Pretoria: It’s only a few months before Ford launches the new Everest, so we thought it would be a good idea to spend some time with the outgoing model, the Everest Sport, which is one of their more popular models in the range.
It’s also the last of the range that’s built in the Pretoria plant before the switchover to exclusively manufacturing the new Ford Ranger.
Over the years, Ford has tweaked the Everest, often with decals, various alloy rims and interior modifications, and the Everest Sport seems to be the one that has hit all the right notes.
It has been beefed up with a black painted grille, Everest lettering across the bonnet, black bumpers and black 20-inch alloy rims.
It gives the Everest a commanding presence on the road; smaller cars would quickly move across if they were hanging around in the wrong lane as so often happens.

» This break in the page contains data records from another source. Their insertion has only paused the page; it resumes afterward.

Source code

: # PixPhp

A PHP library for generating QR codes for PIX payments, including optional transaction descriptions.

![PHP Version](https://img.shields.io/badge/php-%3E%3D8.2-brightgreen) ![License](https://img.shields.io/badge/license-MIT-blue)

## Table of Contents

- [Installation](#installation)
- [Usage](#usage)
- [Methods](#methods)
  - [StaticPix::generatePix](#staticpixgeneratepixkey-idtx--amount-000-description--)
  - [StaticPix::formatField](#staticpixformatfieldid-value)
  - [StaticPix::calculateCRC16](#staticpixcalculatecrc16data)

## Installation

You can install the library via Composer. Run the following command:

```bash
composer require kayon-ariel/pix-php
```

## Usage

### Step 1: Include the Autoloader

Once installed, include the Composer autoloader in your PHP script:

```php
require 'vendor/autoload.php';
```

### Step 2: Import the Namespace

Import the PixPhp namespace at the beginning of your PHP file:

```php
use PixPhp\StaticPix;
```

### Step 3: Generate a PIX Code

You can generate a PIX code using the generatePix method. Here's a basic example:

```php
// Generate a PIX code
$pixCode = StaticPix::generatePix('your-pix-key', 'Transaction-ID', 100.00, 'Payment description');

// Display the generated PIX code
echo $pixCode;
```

The interior receives leather upholstery with blue stitching and a Sport logo while a leather-covered dashboard adds a premium feel to the cabin which was a pleasant way to spend time even before the upgrades.
When the new Ford Everest arrives, it will be replete with a 12-inch (model dependent) touchscreen infotainment system fitted with SYNC4. For now, the SYNC3 works a treat with Apple CarPlay and Android Auto, voice activation and GPS that’s also fitted with Tracks4Africa.
The model we had on test was the 4x4 version, with the familiar switchgear to toggle between 2WD, 4H and 4L and rear diff lock.
It’s unlikely that with the 20-inch wheels the Everest Sport is going to be tackling 4x4 routes regularly. Four of us went to one just outside Pretoria, more for the drive and being in the bush while throwing some meat on the fire, than the actual offroading.
I’ve driven the Ford Everest often over the years and I kept away from the obstacles that could do rim and body panel damage. As expected, with 225mm ground clearance and an 800mm wading depth, it coped well, so it’s more than just a seven-seater SUV that’s comfortable only on gravel.
The Sport is fitted with Ford’s single turbocharged 2.0-litre diesel engine producing 132kW and 420Nm of torque with the familiar 10-speed automatic transmission.
It makes a bit of a clatter on start-up but once all the oily bits have been warmed up, there’s hardly a sound in the cabin.
With four adults, a couple of cooler boxes, chairs and the usual knick-knacks for a day outdoors packed in the back with the third row of seats folded down, the power proved more than adequate, with smooth gear changes throughout the trip that included a few steep hills.
The steering is precise and direct. Despite the vehicle being heavily packed, it stayed the course without wavering or serious body roll around long bends.
We did decide though that the two rear seats would be usable mostly for the little ones, although one adult may fit comfortably enough for a short drive.
The Ford Everest Sport is fitted with LED headlights, daytime running lights, cruise control, front and rear parking sensors with rear camera, ESP with traction control, trailer-sway control, hill-launch assist and roll-over mitigation as well as seven airbags to keep you safe should things go awry.
Based on the Everest XLT, Ford has done a good job at raising its status as an attractive and practical family SUV that presses all the right buttons. At R750 950 I would be haggling with dealers before the new one hits our shores.